**INSTRUCTIONS TO FOLLOW:** Transcribe these records exactly, dropping every picture.

*** Block opens ***

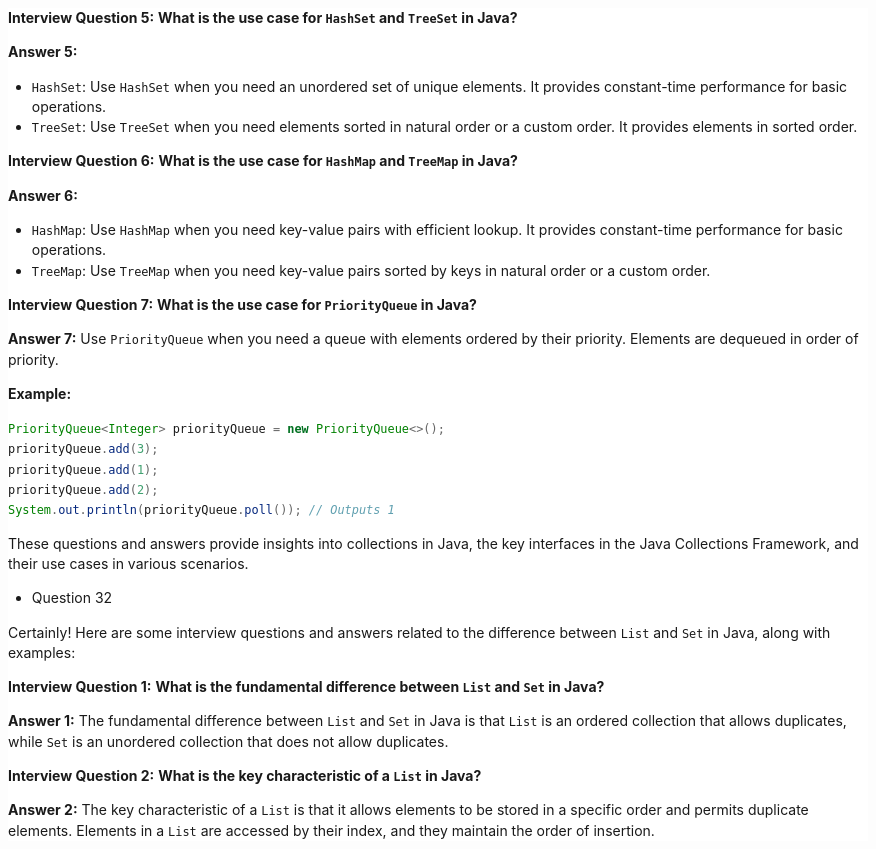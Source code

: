 **Interview Question 5:**
**What is the use case for `HashSet` and `TreeSet` in Java?**

**Answer 5:**
- `HashSet`: Use `HashSet` when you need an unordered set of unique elements. It provides constant-time performance for basic operations.
- `TreeSet`: Use `TreeSet` when you need elements sorted in natural order or a custom order. It provides elements in sorted order.

**Interview Question 6:**
**What is the use case for `HashMap` and `TreeMap` in Java?**

**Answer 6:**
- `HashMap`: Use `HashMap` when you need key-value pairs with efficient lookup. It provides constant-time performance for basic operations.
- `TreeMap`: Use `TreeMap` when you need key-value pairs sorted by keys in natural order or a custom order.

**Interview Question 7:**
**What is the use case for `PriorityQueue` in Java?**

**Answer 7:**
Use `PriorityQueue` when you need a queue with elements ordered by their priority. Elements are dequeued in order of priority.

**Example:**
```java
PriorityQueue<Integer> priorityQueue = new PriorityQueue<>();
priorityQueue.add(3);
priorityQueue.add(1);
priorityQueue.add(2);
System.out.println(priorityQueue.poll()); // Outputs 1
```

These questions and answers provide insights into collections in Java, the key interfaces in the Java Collections Framework, and their use cases in various scenarios.

- Question 32


Certainly! Here are some interview questions and answers related to the difference between `List` and `Set` in Java, along with examples:

**Interview Question 1:**
**What is the fundamental difference between `List` and `Set` in Java?**

**Answer 1:**
The fundamental difference between `List` and `Set` in Java is that `List` is an ordered collection that allows duplicates, while `Set` is an unordered collection that does not allow duplicates.

**Interview Question 2:**
**What is the key characteristic of a `List` in Java?**

**Answer 2:**
The key characteristic of a `List` is that it allows elements to be stored in a specific order and permits duplicate elements. Elements in a `List` are accessed by their index, and they maintain the order of insertion.
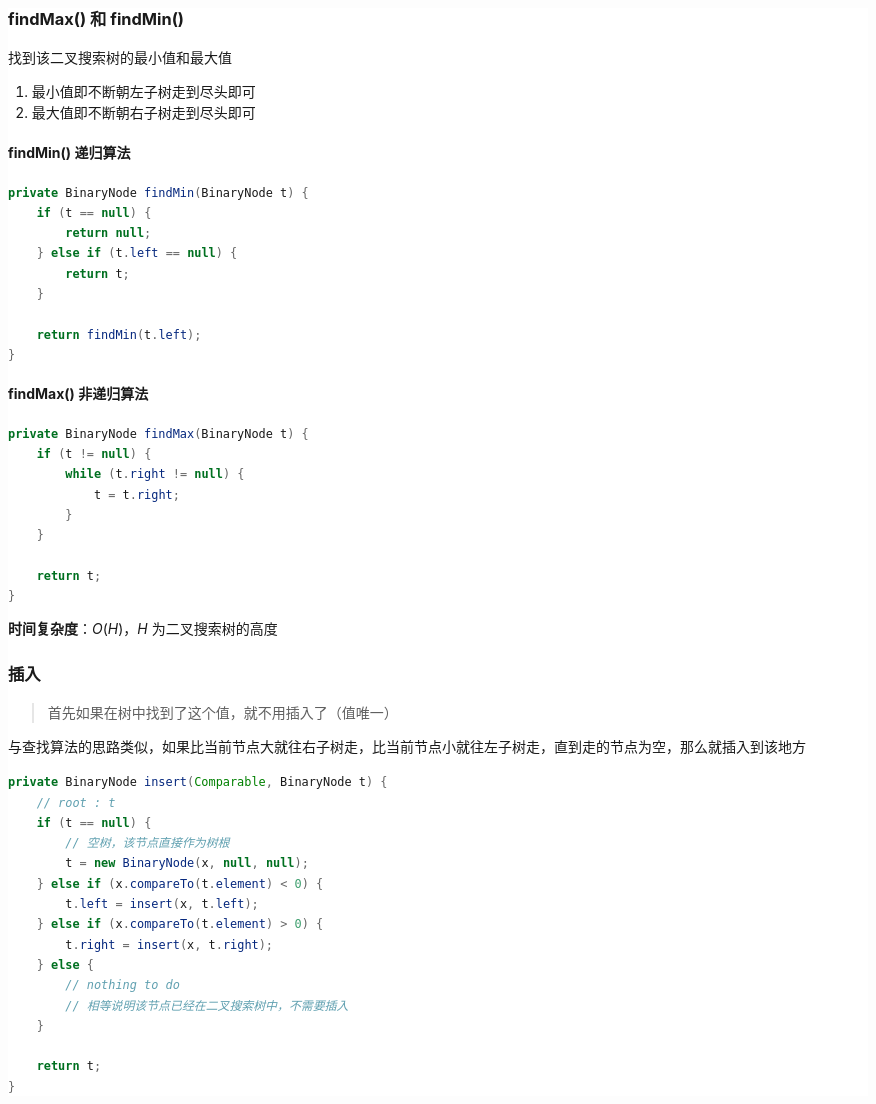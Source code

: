 ### findMax() 和 findMin()

找到该二叉搜索树的最小值和最大值

1. 最小值即不断朝左子树走到尽头即可
2. 最大值即不断朝右子树走到尽头即可

#### findMin() 递归算法

```java
private BinaryNode findMin(BinaryNode t) {
    if (t == null) {
        return null;
    } else if (t.left == null) {
        return t;
    }
    
    return findMin(t.left);
}
```

#### findMax() 非递归算法

```java
private BinaryNode findMax(BinaryNode t) {
    if (t != null) {
        while (t.right != null) {
            t = t.right;
        }
    }
    
    return t;
}
```

**时间复杂度**：$O(H)$，$H$ 为二叉搜索树的高度



### 插入

> 首先如果在树中找到了这个值，就不用插入了（值唯一）

与查找算法的思路类似，如果比当前节点大就往右子树走，比当前节点小就往左子树走，直到走的节点为空，那么就插入到该地方

```java
private BinaryNode insert(Comparable, BinaryNode t) {
    // root : t
    if (t == null) {
        // 空树，该节点直接作为树根
        t = new BinaryNode(x, null, null);
    } else if (x.compareTo(t.element) < 0) {
        t.left = insert(x, t.left);
    } else if (x.compareTo(t.element) > 0) {
        t.right = insert(x, t.right);
    } else {
        // nothing to do
        // 相等说明该节点已经在二叉搜索树中，不需要插入
    }
    
    return t;
}
```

*** Block closes ***

**EXPECTED ANSWER:**
Source code

: **Interview Question 5:**
**What is the use case for `HashSet` and `TreeSet` in Java?**

**Answer 5:**
- `HashSet`: Use `HashSet` when you need an unordered set of unique elements. It provides constant-time performance for basic operations.
- `TreeSet`: Use `TreeSet` when you need elements sorted in natural order or a custom order. It provides elements in sorted order.

**Interview Question 6:**
**What is the use case for `HashMap` and `TreeMap` in Java?**

**Answer 6:**
- `HashMap`: Use `HashMap` when you need key-value pairs with efficient lookup. It provides constant-time performance for basic operations.
- `TreeMap`: Use `TreeMap` when you need key-value pairs sorted by keys in natural order or a custom order.

**Interview Question 7:**
**What is the use case for `PriorityQueue` in Java?**

**Answer 7:**
Use `PriorityQueue` when you need a queue with elements ordered by their priority. Elements are dequeued in order of priority.

**Example:**
```java
PriorityQueue<Integer> priorityQueue = new PriorityQueue<>();
priorityQueue.add(3);
priorityQueue.add(1);
priorityQueue.add(2);
System.out.println(priorityQueue.poll()); // Outputs 1
```

These questions and answers provide insights into collections in Java, the key interfaces in the Java Collections Framework, and their use cases in various scenarios.

- Question 32


Certainly! Here are some interview questions and answers related to the difference between `List` and `Set` in Java, along with examples:

**Interview Question 1:**
**What is the fundamental difference between `List` and `Set` in Java?**

**Answer 1:**
The fundamental difference between `List` and `Set` in Java is that `List` is an ordered collection that allows duplicates, while `Set` is an unordered collection that does not allow duplicates.

**Interview Question 2:**
**What is the key characteristic of a `List` in Java?**

**Answer 2:**
The key characteristic of a `List` is that it allows elements to be stored in a specific order and permits duplicate elements. Elements in a `List` are accessed by their index, and they maintain the order of insertion.
Source code

: ### findMax() 和 findMin()

找到该二叉搜索树的最小值和最大值

1. 最小值即不断朝左子树走到尽头即可
2. 最大值即不断朝右子树走到尽头即可

#### findMin() 递归算法

```java
private BinaryNode findMin(BinaryNode t) {
    if (t == null) {
        return null;
    } else if (t.left == null) {
        return t;
    }
    
    return findMin(t.left);
}
```

#### findMax() 非递归算法

```java
private BinaryNode findMax(BinaryNode t) {
    if (t != null) {
        while (t.right != null) {
            t = t.right;
        }
    }
    
    return t;
}
```

**时间复杂度**：$O(H)$，$H$ 为二叉搜索树的高度



### 插入

> 首先如果在树中找到了这个值，就不用插入了（值唯一）

与查找算法的思路类似，如果比当前节点大就往右子树走，比当前节点小就往左子树走，直到走的节点为空，那么就插入到该地方

```java
private BinaryNode insert(Comparable, BinaryNode t) {
    // root : t
    if (t == null) {
        // 空树，该节点直接作为树根
        t = new BinaryNode(x, null, null);
    } else if (x.compareTo(t.element) < 0) {
        t.left = insert(x, t.left);
    } else if (x.compareTo(t.element) > 0) {
        t.right = insert(x, t.right);
    } else {
        // nothing to do
        // 相等说明该节点已经在二叉搜索树中，不需要插入
    }
    
    return t;
}
```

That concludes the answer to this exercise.